[Start of Attachment]
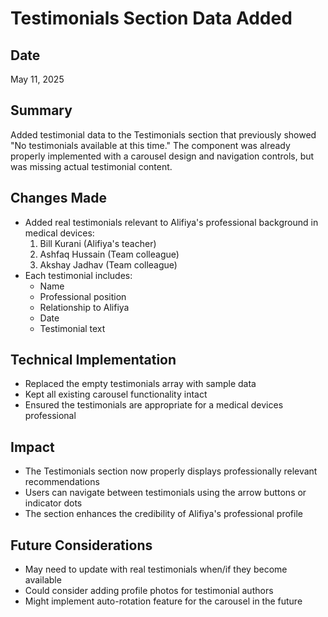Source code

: # Testimonials Section Data Added

## Date
May 11, 2025

## Summary
Added testimonial data to the Testimonials section that previously showed "No testimonials available at this time." The component was already properly implemented with a carousel design and navigation controls, but was missing actual testimonial content.

## Changes Made
- Added real testimonials relevant to Alifiya's professional background in medical devices:
  1. Bill Kurani (Alifiya's teacher)
  2. Ashfaq Hussain (Team colleague)
  3. Akshay Jadhav (Team colleague)
- Each testimonial includes:
  - Name
  - Professional position
  - Relationship to Alifiya
  - Date
  - Testimonial text

## Technical Implementation
- Replaced the empty testimonials array with sample data
- Kept all existing carousel functionality intact
- Ensured the testimonials are appropriate for a medical devices professional

## Impact
- The Testimonials section now properly displays professionally relevant recommendations
- Users can navigate between testimonials using the arrow buttons or indicator dots
- The section enhances the credibility of Alifiya's professional profile

## Future Considerations
- May need to update with real testimonials when/if they become available
- Could consider adding profile photos for testimonial authors
- Might implement auto-rotation feature for the carousel in the future
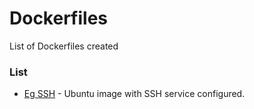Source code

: # Dockerfiles
List of Dockerfiles created

### List
* [Eg SSH](https://github.com/goncalvesmatheus/Dockerfiles/tree/master/eg_sshd) - Ubuntu image with SSH service configured.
[End of Attachment]
| AIM OF THE EXERCISE |
Go through the material and set it down again exactly, but without any pictures.

| EXERCISE ANSWER |
Source code

: # Testimonials Section Data Added

## Date
May 11, 2025

## Summary
Added testimonial data to the Testimonials section that previously showed "No testimonials available at this time." The component was already properly implemented with a carousel design and navigation controls, but was missing actual testimonial content.

## Changes Made
- Added real testimonials relevant to Alifiya's professional background in medical devices:
  1. Bill Kurani (Alifiya's teacher)
  2. Ashfaq Hussain (Team colleague)
  3. Akshay Jadhav (Team colleague)
- Each testimonial includes:
  - Name
  - Professional position
  - Relationship to Alifiya
  - Date
  - Testimonial text

## Technical Implementation
- Replaced the empty testimonials array with sample data
- Kept all existing carousel functionality intact
- Ensured the testimonials are appropriate for a medical devices professional

## Impact
- The Testimonials section now properly displays professionally relevant recommendations
- Users can navigate between testimonials using the arrow buttons or indicator dots
- The section enhances the credibility of Alifiya's professional profile

## Future Considerations
- May need to update with real testimonials when/if they become available
- Could consider adding profile photos for testimonial authors
- Might implement auto-rotation feature for the carousel in the future
Source code

: # Dockerfiles
List of Dockerfiles created

### List
* [Eg SSH](https://github.com/goncalvesmatheus/Dockerfiles/tree/master/eg_sshd) - Ubuntu image with SSH service configured.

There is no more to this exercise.